──────── Input material ────────
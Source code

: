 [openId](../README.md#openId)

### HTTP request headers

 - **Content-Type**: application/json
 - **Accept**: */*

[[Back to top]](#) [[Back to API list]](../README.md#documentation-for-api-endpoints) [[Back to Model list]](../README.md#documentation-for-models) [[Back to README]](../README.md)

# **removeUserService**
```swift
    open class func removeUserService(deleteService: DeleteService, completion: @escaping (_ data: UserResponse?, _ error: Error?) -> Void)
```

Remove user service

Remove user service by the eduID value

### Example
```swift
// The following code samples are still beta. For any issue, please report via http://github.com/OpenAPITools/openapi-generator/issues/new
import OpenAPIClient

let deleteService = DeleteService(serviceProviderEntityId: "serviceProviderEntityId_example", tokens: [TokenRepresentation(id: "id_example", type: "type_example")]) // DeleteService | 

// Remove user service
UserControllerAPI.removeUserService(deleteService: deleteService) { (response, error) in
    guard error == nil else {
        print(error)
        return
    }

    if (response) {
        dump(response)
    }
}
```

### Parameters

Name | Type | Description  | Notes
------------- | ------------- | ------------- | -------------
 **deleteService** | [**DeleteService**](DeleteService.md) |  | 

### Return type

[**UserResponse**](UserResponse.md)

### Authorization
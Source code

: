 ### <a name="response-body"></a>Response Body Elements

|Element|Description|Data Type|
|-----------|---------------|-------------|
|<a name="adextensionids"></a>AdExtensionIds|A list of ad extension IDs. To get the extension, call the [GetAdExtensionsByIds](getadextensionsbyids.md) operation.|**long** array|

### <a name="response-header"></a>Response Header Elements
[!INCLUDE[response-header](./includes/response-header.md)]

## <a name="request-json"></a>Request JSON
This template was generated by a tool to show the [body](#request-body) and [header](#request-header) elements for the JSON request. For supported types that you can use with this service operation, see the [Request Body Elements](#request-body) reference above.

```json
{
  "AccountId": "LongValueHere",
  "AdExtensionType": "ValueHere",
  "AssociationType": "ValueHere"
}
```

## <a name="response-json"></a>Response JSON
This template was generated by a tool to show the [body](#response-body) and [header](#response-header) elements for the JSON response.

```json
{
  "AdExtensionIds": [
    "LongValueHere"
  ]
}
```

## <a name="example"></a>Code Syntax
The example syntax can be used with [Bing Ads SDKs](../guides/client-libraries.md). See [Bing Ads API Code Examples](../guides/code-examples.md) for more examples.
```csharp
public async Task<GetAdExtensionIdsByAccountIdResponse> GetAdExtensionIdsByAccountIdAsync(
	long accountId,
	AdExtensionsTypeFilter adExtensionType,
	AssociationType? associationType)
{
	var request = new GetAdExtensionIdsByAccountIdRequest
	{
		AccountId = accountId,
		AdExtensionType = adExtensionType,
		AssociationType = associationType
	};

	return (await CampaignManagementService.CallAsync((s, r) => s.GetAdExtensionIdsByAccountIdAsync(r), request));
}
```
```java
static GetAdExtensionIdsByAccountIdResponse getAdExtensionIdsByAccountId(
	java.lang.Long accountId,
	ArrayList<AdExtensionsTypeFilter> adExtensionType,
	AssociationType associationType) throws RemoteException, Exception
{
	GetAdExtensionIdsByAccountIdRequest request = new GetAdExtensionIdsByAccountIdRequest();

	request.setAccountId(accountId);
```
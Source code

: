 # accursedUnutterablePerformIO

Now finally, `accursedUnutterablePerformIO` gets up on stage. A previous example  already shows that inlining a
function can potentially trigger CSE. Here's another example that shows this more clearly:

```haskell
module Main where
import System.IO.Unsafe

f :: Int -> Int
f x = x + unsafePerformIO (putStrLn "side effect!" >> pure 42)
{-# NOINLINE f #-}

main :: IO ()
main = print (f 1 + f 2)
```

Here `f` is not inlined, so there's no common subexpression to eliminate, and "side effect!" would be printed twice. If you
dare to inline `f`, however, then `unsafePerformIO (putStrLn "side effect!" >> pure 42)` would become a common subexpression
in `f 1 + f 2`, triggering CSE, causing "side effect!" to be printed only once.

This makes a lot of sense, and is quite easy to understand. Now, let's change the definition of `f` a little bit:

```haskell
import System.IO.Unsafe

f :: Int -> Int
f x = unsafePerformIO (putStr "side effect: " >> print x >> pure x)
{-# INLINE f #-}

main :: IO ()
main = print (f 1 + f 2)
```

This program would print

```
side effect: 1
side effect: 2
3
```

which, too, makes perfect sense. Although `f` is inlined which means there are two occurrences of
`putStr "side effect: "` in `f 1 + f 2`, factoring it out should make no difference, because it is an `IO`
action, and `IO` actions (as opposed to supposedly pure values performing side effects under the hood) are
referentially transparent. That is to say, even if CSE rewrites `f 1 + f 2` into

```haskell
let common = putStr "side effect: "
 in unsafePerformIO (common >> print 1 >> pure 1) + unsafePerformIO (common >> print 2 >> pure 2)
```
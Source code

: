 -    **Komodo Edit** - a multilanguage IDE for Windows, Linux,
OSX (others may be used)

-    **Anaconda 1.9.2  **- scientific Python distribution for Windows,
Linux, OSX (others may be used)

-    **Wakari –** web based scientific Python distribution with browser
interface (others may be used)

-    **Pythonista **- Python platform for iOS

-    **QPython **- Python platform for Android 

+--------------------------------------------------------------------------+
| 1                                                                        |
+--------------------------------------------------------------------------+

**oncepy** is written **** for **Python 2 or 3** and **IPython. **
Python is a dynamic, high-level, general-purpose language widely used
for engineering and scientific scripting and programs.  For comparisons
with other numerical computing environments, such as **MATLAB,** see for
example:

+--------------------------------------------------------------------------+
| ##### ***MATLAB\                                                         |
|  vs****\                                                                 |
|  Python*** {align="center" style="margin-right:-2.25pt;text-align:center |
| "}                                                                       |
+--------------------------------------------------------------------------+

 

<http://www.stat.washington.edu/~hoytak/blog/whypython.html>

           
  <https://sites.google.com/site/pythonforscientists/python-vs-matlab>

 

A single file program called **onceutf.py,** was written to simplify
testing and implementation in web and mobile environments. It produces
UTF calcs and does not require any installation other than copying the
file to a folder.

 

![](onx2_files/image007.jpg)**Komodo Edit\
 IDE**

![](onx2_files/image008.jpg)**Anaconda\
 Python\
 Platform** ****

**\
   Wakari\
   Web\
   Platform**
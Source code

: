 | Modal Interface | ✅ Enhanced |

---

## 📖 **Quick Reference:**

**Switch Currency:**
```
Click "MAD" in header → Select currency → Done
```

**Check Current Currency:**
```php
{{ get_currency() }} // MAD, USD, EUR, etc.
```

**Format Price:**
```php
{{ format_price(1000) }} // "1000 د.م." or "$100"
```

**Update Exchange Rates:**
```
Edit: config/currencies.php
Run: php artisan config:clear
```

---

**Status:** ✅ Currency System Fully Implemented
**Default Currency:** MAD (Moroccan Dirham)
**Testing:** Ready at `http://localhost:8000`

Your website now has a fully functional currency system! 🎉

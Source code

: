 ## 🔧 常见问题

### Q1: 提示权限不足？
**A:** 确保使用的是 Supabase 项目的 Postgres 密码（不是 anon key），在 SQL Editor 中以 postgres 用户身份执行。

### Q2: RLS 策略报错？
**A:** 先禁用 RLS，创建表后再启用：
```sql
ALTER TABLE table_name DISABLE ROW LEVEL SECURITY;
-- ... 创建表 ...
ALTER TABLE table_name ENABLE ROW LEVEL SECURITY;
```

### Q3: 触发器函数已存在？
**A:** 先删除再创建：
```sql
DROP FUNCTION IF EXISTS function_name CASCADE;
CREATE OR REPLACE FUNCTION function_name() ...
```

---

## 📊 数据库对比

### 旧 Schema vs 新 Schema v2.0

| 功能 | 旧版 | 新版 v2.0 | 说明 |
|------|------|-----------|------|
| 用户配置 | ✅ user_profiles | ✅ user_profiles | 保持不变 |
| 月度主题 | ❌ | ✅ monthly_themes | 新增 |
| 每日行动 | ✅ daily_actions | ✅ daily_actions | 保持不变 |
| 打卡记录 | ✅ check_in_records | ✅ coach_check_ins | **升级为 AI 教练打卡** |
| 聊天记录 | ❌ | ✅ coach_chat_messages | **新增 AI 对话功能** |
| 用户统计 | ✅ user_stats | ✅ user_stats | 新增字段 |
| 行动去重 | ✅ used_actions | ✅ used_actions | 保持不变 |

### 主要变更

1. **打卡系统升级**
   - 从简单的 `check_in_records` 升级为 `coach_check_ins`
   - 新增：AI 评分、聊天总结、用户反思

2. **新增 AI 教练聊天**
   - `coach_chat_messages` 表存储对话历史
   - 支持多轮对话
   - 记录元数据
────────
§ Try it:
Could you find each line in the entries that contains the string "shows" and copy it?

§ Answer to this problem:
Now finally, `accursedUnutterablePerformIO` gets up on stage. A previous example  already shows that inlining a
function can potentially trigger CSE. Here's another example that shows this more clearly:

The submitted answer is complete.